Alit explicou à BBC que, com base no fuso horário de Lombok, onze horas adiante de Brasília, a estimativa é que Juliana tenha morrido entre 1h e 13h de quarta (horário sítio) — o que corresponderia a entre 14h de terça e 2h de quarta no horário brasílio. A novidade risca do tempo coloca em xeque o relato solene das autoridades indonésias e reacende a polêmica sobre a lentidão do resgate, principalmente porque há vídeos que mostram a jovem com vida horas depois da queda, pedindo socorro.
O legista também identificou múltiplas fraturas no corpo de Juliana, incluindo tórax, ombro, pilar e coxa, além de ferimentos graves nas costas. Segundo Alit, esses traumas causaram danos internos e sangramento rápido, levando à morte murado de 20 minutos depois o impacto trágico. Não foram encontrados sinais de hemorragia lenta ou deslocamento cerebral, o que reforça a hipótese de que a vítima não resistiu por muito tempo depois o traumatismo último.

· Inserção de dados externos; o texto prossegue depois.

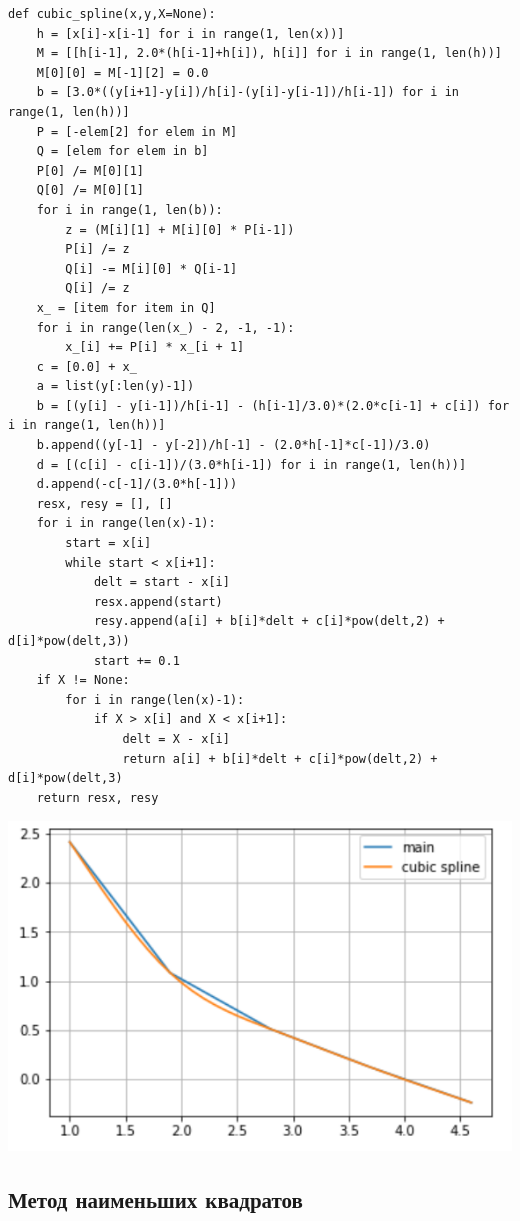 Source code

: \documentclass[pdf, unicode, 12pt, a4paper,oneside,fleqn]{article}
\begin{document}
\begin{lstlisting}
def cubic_spline(x,y,X=None):
    h = [x[i]-x[i-1] for i in range(1, len(x))]
    M = [[h[i-1], 2.0*(h[i-1]+h[i]), h[i]] for i in range(1, len(h))]
    M[0][0] = M[-1][2] = 0.0
    b = [3.0*((y[i+1]-y[i])/h[i]-(y[i]-y[i-1])/h[i-1]) for i in range(1, len(h))]
    P = [-elem[2] for elem in M]
    Q = [elem for elem in b]
    P[0] /= M[0][1]
    Q[0] /= M[0][1]
    for i in range(1, len(b)):
        z = (M[i][1] + M[i][0] * P[i-1])
        P[i] /= z
        Q[i] -= M[i][0] * Q[i-1]
        Q[i] /= z
    x_ = [item for item in Q]
    for i in range(len(x_) - 2, -1, -1):
        x_[i] += P[i] * x_[i + 1]
    c = [0.0] + x_
    a = list(y[:len(y)-1])
    b = [(y[i] - y[i-1])/h[i-1] - (h[i-1]/3.0)*(2.0*c[i-1] + c[i]) for i in range(1, len(h))]
    b.append((y[-1] - y[-2])/h[-1] - (2.0*h[-1]*c[-1])/3.0)
    d = [(c[i] - c[i-1])/(3.0*h[i-1]) for i in range(1, len(h))]
    d.append(-c[-1]/(3.0*h[-1]))
    resx, resy = [], []
    for i in range(len(x)-1):
        start = x[i]
        while start < x[i+1]:
            delt = start - x[i]
            resx.append(start)
            resy.append(a[i] + b[i]*delt + c[i]*pow(delt,2) + d[i]*pow(delt,3))
            start += 0.1
    if X != None:
        for i in range(len(x)-1):
            if X > x[i] and X < x[i+1]:
                delt = X - x[i]
                return a[i] + b[i]*delt + c[i]*pow(delt,2) + d[i]*pow(delt,3)
    return resx, resy
\end{lstlisting}

\includegraphics[scale=0.5]{data2.png}

\subsection{Метод наименьших квадратов}
\end{document}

A estudo médica sugere que Juliana sobreviveu por pelo menos quatro dias depois o acidente, ocorrido no sábado, 21 de junho, até a madrugada da quarta-feira. A revelação amplifica a cobrança por explicações sobre a suposta negligência no resgate. Familiares e turistas afirmam que tentaram contato com as autoridades, mas não receberam resposta eficiente, e vídeos entregues à prelo mostram que havia chance real de salvamento.
Para a família, que se divide entre o Brasil e a Indonésia, a divulgação do laudo foi um choque, sobretudo porque não receberam nenhum transmitido solene das autoridades indonésias antes da prelo noticiar as informações. O caso, que já mobiliza atenção internacional, pode gerar repercussão diplomática e investigação formal sobre preterição de socorro e falhas operacionais na gestão da crise.